I have a question here. If I have a html file here.
<!DOCTYPE HTML PUBLIC "-//W3C//DTD HTML 4.01 Transitional//EN" "http://www.w3.org/TR/html4/loose.dtd">
<html>
<head>
<title> New Document </title>
<meta name="Generator" content="EditPlus">
<meta name="Author" content="">
<meta name="Keywords" content="">
<meta name="Description" content="">
</head>
<body>
<h1>Welcome to My Homepage</h1>
<p class="intro">My name is Donald.</p>
<h1 class="intro"><p class="important">Note that this is an important paragraph.</p>
</h1>
<div class="intro important"><p class="apple">I live in apple.</p></div>
<div class="intro important">I like apple.</p></div>
<p>I live in Duckburg.</p>
</body>
</html>
Right now I want to get html element by class name. If the class name is ".intro", it should return:
My name is Donald.
<p class="important">Note that this is an important paragraph.</p>
If the class name is ".intro.important" it should return:
Note that this is an important paragraph.
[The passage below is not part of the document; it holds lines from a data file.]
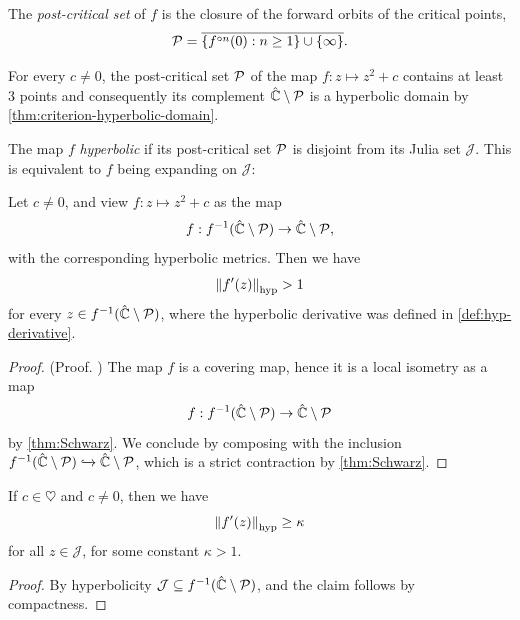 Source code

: \begin{definition}
	The \emph{post-critical set} of $f$ is the closure of the forward orbits 
	of the critical points,
	\begin{equation*}
		\operatorname{\mathcal P} = \overline{\{f^{\circ n} (0): n \geq 1\} \cup \{\infty\}}.
	\end{equation*}	
\end{definition}
For every $c \neq 0$, the post-critical set $\operatorname{\mathcal P}$ of the map $f: z\mapsto z^2+c$ contains at least $3$ points 
and consequently its complement $\hat{\mathbb C} \setminus \operatorname{\mathcal P}$
is a hyperbolic domain by \cref{thm:criterion-hyperbolic-domain}.

The map $f$ \emph{hyperbolic} if
 its post-critical set $\operatorname{\mathcal P}$ is disjoint from its Julia set $\mathcal J$.
 This is equivalent to $f$ being expanding on $\mathcal J$:

 \begin{theorem}\label{theorem:hyperbolic_expanding}
Let $c \neq0$, and view $f: z\mapsto z^2+c$ as the map 
$$f: f^{-1}(\hat {\mathbb C} \setminus \operatorname{\mathcal P}) \to \hat {\mathbb C} \setminus \operatorname{\mathcal P},$$
with the corresponding hyperbolic metrics. Then we have 
\begin{equation}\label{eq:hyp-derivative-bound}
	\left\Vert f'(z)\right\Vert_\mathrm{hyp} > 1
\end{equation} 
for every $z\in f^{-1}(\hat {\mathbb C} \setminus \operatorname{\mathcal P})$,
where the hyperbolic derivative was defined in \cref{def:hyp-derivative}.
 \end{theorem}
 
 \begin{proof}{(Proof. \cite[Theorem 19.1]{milnor_book})}
	The map $f$ is a covering map, hence it is a local isometry as a map
	$$f: f^{-1}(\hat {\mathbb C} \setminus \operatorname{\mathcal P}) \to \hat {\mathbb C} \setminus \operatorname{\mathcal P}$$
	by \cref{thm:Schwarz}.
	We conclude by composing with the inclusion 
	$f^{-1}(\hat {\mathbb C} \setminus \operatorname{\mathcal P}) \xhookrightarrow{} 
	\hat {\mathbb C} \setminus \operatorname{\mathcal P}$, 
	which is a strict contraction by \cref{thm:Schwarz}.
 \end{proof}

\begin{corollary}
	If $c \in \heartsuit$ and $c \neq 0$, then we have 
	\begin{equation}
		\left\Vert f'(z)\right\Vert_\mathrm{hyp} \geq \kappa
	\end{equation} 
	for all $z \in \mathcal J$, for some constant $\kappa >1$.
\end{corollary}
\begin{proof}
	By hyperbolicity 
	$ \mathcal J \subseteq f^{-1}(\hat {\mathbb C} \setminus \operatorname{\mathcal P})$, 
	and the claim follows by compactness.
\end{proof} 
 
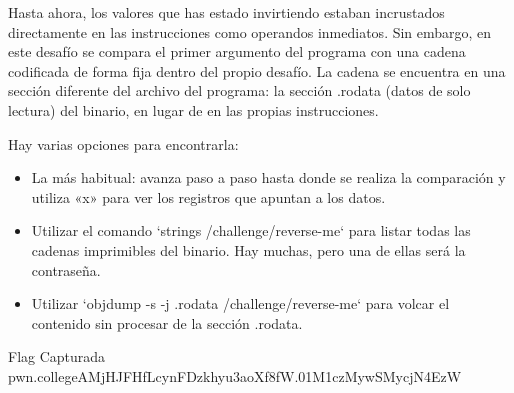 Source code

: Hasta ahora, los valores que has estado invirtiendo estaban incrustados directamente
en las instrucciones como operandos inmediatos. Sin embargo, en este desafío se
compara el primer argumento del programa con una cadena codificada de forma fija
dentro del propio desafío. La cadena se encuentra en una sección diferente del archivo
del programa: la sección .rodata (datos de solo lectura) del binario, en lugar de en las propias instrucciones.

Hay varias opciones para encontrarla:

\begin{itemize}
	\item La más habitual: avanza paso a paso hasta donde se realiza la comparación y utiliza «x» para ver los registros que apuntan a los datos.
	\item Utilizar el comando `strings /challenge/reverse-me` para listar todas las cadenas imprimibles del binario. Hay muchas, pero una de ellas será la contraseña.
	\item Utilizar `objdump -s -j .rodata /challenge/reverse-me` para volcar el contenido sin procesar de la sección .rodata.
\end{itemize}

\begin{flagbox}{Flag Capturada}
	pwn.college{AMjHJFHfLcynFDzkhyu3aoXf8fW.01M1czMywSMycjN4EzW}
\end{flagbox}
If the class name is ".intro.important>.apple", it should return:
I live in apple.
I know jquery has class selector this function, but now I want to implement this function. Can I use java regexp to do this? It seems like that the class name is single string is ok. But if the class name has a child class name, it will make it hard. One more question, can java get the dom structure of the html?